EXERCISE DESCRIPTION - Please report how many lines in the records below contain the word "Apple", giving only that number.
########################################
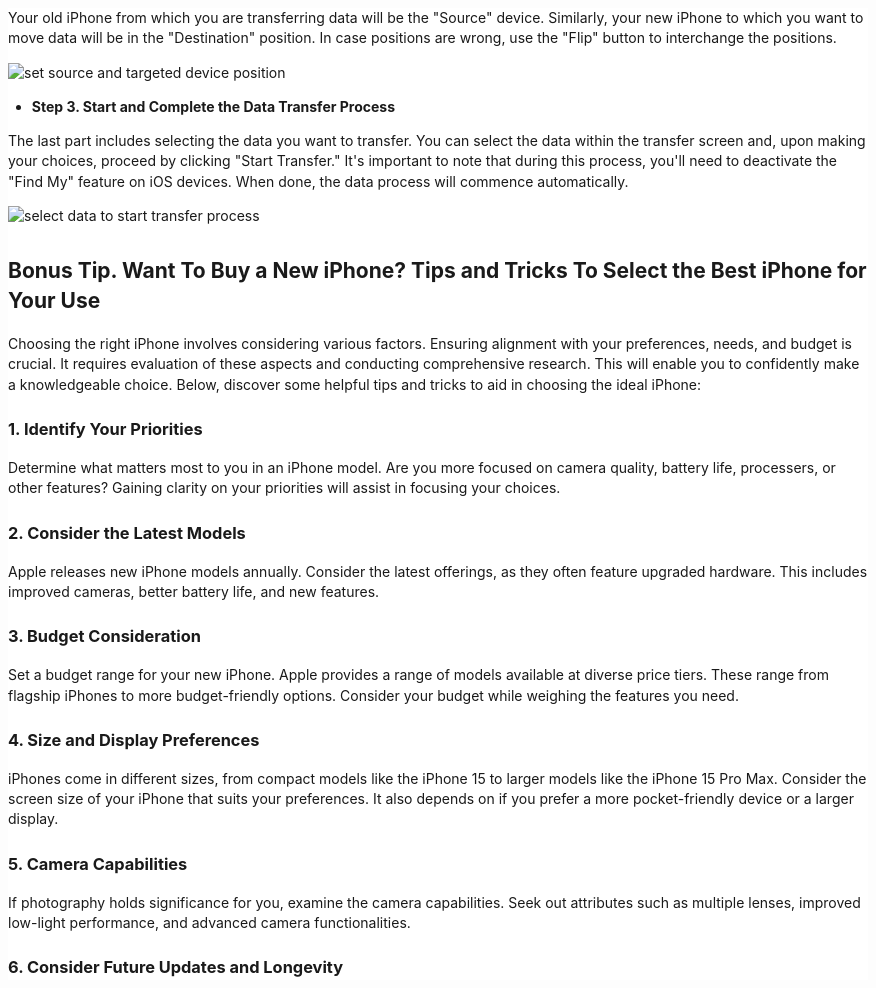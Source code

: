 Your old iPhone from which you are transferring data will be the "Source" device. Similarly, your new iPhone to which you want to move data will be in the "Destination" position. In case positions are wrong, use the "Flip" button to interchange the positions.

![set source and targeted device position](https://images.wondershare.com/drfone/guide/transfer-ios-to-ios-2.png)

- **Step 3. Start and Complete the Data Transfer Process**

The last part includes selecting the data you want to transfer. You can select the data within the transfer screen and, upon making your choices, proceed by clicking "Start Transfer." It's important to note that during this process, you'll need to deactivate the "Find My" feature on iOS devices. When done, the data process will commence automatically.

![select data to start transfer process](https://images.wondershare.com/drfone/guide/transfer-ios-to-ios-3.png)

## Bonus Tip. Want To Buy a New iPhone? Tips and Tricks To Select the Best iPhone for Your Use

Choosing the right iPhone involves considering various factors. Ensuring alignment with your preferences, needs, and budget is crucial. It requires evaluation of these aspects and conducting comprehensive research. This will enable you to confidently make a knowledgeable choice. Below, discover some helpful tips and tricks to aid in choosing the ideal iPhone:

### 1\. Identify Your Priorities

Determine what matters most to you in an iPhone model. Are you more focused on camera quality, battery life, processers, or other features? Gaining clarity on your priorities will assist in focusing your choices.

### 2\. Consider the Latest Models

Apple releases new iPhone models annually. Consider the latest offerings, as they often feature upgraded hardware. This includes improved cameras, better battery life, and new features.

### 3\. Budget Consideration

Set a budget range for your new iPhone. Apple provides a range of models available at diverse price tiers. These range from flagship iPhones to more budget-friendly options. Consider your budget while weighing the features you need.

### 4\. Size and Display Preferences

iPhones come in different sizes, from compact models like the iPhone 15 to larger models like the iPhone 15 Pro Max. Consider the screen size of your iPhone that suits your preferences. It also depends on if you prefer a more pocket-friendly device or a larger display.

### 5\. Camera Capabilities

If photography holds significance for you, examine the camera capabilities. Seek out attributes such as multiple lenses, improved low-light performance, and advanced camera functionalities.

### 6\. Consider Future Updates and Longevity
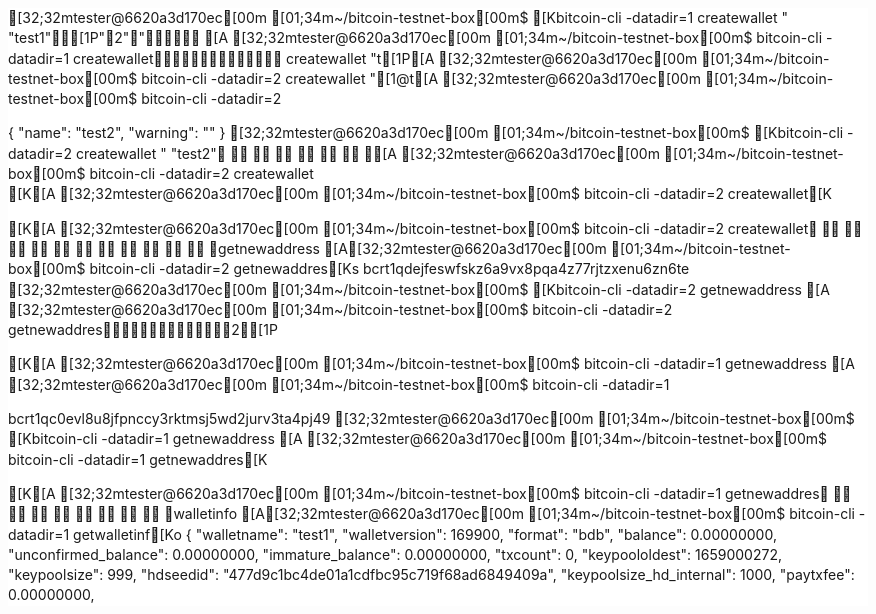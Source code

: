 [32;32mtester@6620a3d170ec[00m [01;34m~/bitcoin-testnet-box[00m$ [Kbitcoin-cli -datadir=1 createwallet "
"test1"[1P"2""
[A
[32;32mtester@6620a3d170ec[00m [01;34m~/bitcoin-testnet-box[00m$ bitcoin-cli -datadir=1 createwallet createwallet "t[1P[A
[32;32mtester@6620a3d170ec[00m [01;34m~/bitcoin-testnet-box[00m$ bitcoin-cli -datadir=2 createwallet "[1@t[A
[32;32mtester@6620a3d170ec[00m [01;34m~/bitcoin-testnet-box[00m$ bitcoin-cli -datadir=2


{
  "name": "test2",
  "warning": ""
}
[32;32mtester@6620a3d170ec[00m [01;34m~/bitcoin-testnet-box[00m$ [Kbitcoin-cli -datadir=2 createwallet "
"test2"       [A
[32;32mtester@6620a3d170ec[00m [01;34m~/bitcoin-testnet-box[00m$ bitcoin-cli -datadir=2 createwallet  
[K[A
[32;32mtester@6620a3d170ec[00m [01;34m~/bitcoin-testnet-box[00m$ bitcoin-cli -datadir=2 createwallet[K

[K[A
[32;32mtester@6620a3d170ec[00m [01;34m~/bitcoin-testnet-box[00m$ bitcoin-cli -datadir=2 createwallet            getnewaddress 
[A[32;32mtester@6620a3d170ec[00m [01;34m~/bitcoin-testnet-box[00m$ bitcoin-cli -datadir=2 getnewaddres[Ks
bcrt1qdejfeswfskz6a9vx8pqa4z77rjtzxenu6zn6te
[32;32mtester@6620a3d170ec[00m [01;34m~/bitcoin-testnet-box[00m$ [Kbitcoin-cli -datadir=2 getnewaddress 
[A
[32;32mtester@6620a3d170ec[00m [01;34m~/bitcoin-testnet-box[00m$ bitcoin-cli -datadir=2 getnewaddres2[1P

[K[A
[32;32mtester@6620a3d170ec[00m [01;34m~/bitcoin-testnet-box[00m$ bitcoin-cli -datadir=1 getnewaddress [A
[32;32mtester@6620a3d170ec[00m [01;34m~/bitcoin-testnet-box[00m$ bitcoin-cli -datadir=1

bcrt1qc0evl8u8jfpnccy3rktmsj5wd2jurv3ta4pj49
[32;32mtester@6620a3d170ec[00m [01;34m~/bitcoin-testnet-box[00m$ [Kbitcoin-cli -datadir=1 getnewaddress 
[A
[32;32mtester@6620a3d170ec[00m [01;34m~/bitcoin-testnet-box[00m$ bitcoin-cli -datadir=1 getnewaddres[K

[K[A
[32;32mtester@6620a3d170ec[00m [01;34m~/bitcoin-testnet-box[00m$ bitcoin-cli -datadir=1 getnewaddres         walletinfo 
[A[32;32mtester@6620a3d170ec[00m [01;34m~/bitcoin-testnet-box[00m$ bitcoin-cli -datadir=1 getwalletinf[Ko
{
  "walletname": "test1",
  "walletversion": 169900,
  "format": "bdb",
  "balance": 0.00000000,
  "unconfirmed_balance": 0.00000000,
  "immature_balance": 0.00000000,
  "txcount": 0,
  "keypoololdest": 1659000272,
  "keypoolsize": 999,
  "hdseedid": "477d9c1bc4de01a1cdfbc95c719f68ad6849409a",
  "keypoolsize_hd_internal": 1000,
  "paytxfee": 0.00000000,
########################################
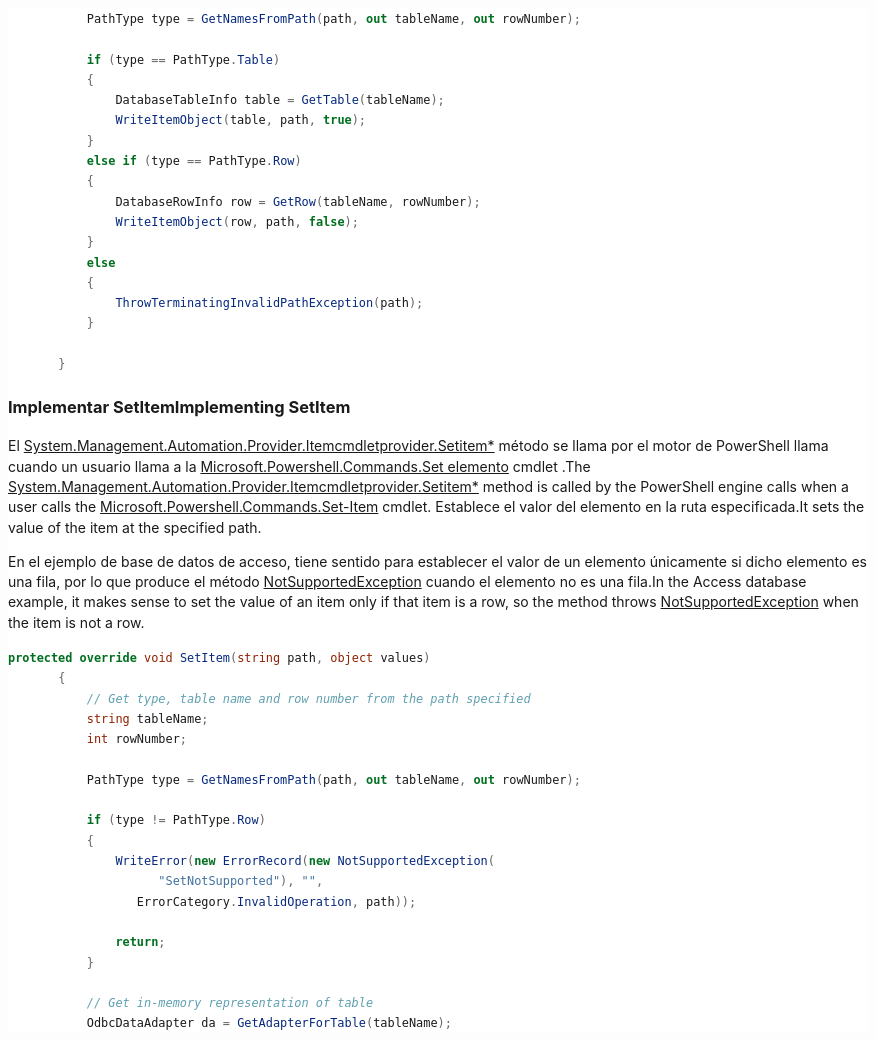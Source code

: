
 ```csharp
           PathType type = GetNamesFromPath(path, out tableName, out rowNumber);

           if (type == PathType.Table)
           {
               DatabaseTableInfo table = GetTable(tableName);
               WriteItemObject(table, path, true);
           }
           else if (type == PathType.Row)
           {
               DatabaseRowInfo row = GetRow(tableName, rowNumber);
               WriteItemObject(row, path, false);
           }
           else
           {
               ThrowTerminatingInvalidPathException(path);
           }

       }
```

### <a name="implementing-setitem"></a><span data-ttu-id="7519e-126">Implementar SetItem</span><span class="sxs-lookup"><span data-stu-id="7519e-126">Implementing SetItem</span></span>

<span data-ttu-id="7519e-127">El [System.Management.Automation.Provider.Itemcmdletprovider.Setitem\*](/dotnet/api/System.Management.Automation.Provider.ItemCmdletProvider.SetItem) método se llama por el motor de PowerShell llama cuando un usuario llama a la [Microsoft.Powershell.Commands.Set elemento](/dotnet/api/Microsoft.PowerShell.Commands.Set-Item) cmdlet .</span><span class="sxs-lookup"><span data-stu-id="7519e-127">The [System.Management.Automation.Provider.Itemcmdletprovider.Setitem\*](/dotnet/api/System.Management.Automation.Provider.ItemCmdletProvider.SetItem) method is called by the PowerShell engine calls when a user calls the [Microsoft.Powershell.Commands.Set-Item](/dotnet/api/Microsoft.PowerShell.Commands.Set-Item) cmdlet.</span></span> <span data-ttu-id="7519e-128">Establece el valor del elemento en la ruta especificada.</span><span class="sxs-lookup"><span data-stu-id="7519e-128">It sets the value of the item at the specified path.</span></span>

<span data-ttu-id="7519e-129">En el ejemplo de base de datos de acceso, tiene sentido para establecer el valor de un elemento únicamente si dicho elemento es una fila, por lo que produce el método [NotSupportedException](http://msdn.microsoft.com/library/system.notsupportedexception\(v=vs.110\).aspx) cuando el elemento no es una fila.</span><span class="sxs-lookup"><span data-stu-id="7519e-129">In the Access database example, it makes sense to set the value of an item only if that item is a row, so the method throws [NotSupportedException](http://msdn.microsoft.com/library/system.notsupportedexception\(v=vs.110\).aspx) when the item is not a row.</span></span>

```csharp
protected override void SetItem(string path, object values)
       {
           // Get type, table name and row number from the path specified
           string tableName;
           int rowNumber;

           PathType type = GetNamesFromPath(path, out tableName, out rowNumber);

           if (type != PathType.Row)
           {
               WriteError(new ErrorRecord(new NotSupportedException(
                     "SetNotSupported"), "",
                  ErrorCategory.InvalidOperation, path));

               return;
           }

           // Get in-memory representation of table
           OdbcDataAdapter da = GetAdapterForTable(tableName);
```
########################################
RESPONSE TO THE TASK - 2